Eucharistic Miracle of Lanciano - rear-lighted panel

A Eucharistic miracle is any miracle involving the Eucharist. Alleged Eucharistic miracles typically involve the visible transformation of the bread and wine into the Body and Blood of Jesus Christ during the consecration portion of a Catholic or Orthodox Mass. However, other forms of Eucharistic miracle have also been reported such as consecrated communion wafers being preserved over 250 years or surviving being thrown into fire.

Transubstantiation

Catholics believe that when the priest pronounces the words of consecration, the bread and wine actually become the body and blood of Christ, but retain the outward appearance of bread and wine. This is called transubstantiation, and differs from most Protestant Eucharistic theologies, which believe that the sacramental elements are not physically transubstantiated.

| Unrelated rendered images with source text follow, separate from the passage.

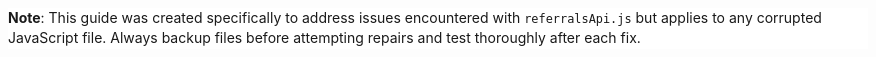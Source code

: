 
**Note**: This guide was created specifically to address issues encountered with `referralsApi.js` but applies to any corrupted JavaScript file. Always backup files before attempting repairs and test thoroughly after each fix.
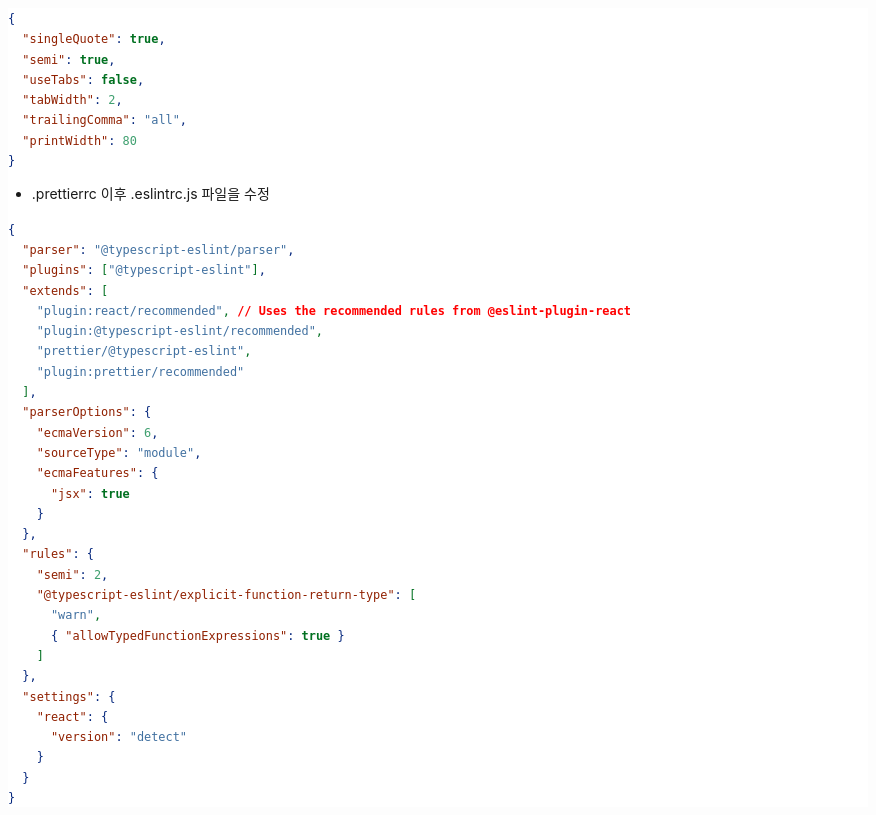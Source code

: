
 ```json
{
  "singleQuote": true,
  "semi": true,
  "useTabs": false,
  "tabWidth": 2,
  "trailingComma": "all",
  "printWidth": 80
}
```

-  .prettierrc 이후 .eslintrc.js 파일을 수정

```json
{
  "parser": "@typescript-eslint/parser",
  "plugins": ["@typescript-eslint"],
  "extends": [
    "plugin:react/recommended", // Uses the recommended rules from @eslint-plugin-react
    "plugin:@typescript-eslint/recommended",
    "prettier/@typescript-eslint",
    "plugin:prettier/recommended"
  ],
  "parserOptions": {
    "ecmaVersion": 6,
    "sourceType": "module",
    "ecmaFeatures": {
      "jsx": true
    }
  },
  "rules": {
    "semi": 2,
    "@typescript-eslint/explicit-function-return-type": [
      "warn",
      { "allowTypedFunctionExpressions": true }
    ]
  },
  "settings": {
    "react": {
      "version": "detect"
    }
  }
}
```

Types of Eucharistic miracles

The rarest reported type of Eucharistic miracle is where the Eucharist begins to look like human flesh. Some Catholics believe this occurred at Lanciano, Italy, in the 8th century A.D. In fact, Lanciano is the only reported case of Eucharistic miracle where the host has been transformed into human flesh. However, a Eucharistic miracle more commonly reported by Catholics is that of the Bleeding Host, where blood starts to trickle from a consecrated host, the bread consecrated during Mass. Some claim to have recorded this occurrence in photos or videos, like in a case in the Sanctuary of the Virgin of Guadalupe (Mexico). Other types of purported miracles include consecrated hosts being preserved for hundreds of years, a consecrated host passing through a fire unscathed, stolen consecrated hosts vanishing and turning up in churches, and levitating consecrated hosts.

The Miracle of Lanciano

One of the most notable eucharistic miracles is the miracle of Lanciano.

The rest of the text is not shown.